_INFORMATION PROVIDED_
----------
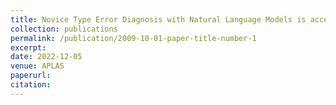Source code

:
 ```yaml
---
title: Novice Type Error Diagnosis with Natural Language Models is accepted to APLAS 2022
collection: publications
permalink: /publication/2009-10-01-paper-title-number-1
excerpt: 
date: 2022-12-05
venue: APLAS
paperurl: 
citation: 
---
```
----------
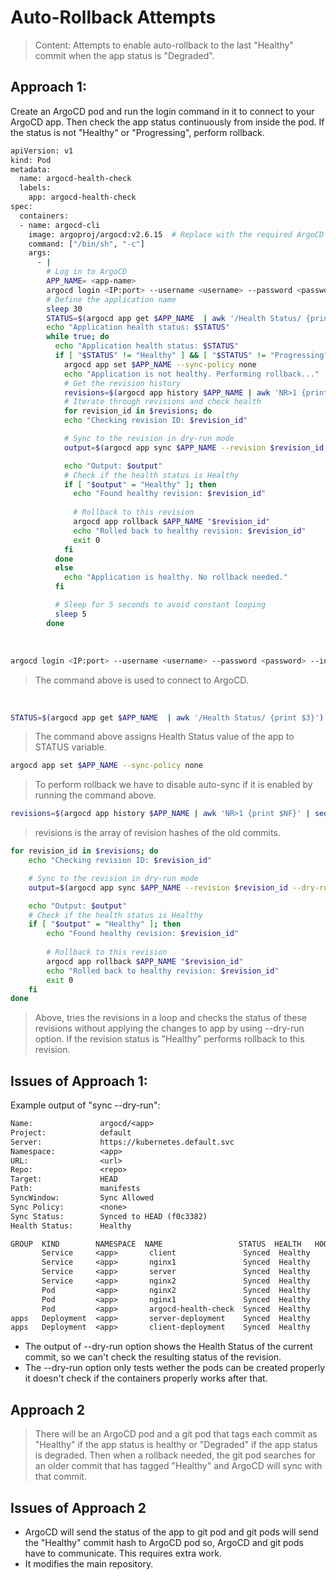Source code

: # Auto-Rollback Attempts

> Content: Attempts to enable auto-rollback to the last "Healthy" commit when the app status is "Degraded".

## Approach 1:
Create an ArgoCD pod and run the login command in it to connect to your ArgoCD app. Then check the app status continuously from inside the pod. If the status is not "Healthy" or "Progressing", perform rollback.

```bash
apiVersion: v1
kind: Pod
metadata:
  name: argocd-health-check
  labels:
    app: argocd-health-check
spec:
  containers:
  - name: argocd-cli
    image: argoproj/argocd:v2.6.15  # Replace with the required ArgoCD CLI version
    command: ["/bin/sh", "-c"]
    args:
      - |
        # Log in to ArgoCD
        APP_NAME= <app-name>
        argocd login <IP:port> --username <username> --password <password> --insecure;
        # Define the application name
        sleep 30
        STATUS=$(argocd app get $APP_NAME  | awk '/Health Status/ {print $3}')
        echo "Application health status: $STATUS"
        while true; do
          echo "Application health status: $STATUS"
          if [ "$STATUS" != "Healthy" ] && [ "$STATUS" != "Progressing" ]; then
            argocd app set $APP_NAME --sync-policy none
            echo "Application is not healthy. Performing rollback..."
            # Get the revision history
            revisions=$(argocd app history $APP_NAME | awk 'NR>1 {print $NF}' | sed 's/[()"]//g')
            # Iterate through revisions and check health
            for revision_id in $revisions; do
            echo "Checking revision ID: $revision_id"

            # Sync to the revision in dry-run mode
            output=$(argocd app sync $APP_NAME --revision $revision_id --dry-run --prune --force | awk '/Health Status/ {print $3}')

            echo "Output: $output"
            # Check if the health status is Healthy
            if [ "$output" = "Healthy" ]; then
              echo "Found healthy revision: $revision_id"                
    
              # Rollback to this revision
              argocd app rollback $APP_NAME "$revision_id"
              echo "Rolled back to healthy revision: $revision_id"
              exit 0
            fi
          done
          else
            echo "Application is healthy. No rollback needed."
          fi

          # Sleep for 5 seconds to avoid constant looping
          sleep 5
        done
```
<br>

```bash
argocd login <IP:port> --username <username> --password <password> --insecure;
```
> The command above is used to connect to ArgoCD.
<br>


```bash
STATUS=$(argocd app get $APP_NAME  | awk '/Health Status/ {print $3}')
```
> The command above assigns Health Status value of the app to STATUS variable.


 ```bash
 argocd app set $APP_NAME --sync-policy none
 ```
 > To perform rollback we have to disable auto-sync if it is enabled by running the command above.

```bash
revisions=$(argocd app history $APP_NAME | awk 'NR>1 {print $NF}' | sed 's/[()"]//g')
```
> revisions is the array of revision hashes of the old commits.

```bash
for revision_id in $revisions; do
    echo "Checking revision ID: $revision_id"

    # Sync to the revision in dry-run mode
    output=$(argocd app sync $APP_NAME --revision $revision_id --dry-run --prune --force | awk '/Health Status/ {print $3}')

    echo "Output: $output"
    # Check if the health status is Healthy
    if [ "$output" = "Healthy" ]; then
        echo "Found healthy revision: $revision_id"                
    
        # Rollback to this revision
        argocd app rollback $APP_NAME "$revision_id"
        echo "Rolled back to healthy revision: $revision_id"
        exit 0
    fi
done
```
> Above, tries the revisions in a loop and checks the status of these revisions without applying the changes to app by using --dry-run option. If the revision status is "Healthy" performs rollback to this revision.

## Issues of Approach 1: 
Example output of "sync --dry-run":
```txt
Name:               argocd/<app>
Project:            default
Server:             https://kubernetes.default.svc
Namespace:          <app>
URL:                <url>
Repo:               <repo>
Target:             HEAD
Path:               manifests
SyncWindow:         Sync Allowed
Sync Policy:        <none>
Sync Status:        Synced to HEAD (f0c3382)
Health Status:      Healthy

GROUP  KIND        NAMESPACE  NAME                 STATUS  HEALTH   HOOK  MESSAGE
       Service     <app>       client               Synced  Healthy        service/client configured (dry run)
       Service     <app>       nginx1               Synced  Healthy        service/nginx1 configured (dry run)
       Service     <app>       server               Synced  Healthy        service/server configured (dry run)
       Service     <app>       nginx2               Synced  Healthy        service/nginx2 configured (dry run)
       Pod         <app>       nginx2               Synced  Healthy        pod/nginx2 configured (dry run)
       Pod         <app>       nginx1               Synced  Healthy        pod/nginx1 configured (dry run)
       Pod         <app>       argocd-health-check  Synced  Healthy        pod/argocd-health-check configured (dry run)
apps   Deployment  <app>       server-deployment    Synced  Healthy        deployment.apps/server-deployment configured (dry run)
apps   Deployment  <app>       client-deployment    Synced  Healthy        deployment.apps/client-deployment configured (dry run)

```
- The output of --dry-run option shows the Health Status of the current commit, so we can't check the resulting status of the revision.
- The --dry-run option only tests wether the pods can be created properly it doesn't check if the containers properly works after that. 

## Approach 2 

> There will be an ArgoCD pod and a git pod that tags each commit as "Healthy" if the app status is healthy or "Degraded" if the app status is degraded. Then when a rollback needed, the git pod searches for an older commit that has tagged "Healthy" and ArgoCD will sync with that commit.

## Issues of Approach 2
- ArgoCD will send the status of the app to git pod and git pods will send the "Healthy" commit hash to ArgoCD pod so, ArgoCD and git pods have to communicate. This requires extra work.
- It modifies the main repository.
----------
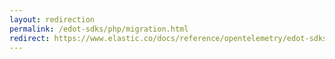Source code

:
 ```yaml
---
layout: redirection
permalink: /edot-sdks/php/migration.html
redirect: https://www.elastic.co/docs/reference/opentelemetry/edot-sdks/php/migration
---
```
----------
_TASK ITEM_
Scan the records above and show every line in which the word "option" occurs.

_FINISHED TASK_
> Above, tries the revisions in a loop and checks the status of these revisions without applying the changes to app by using --dry-run option. If the revision status is "Healthy" performs rollback to this revision.
- The output of --dry-run option shows the Health Status of the current commit, so we can't check the resulting status of the revision.
- The --dry-run option only tests wether the pods can be created properly it doesn't check if the containers properly works after that. 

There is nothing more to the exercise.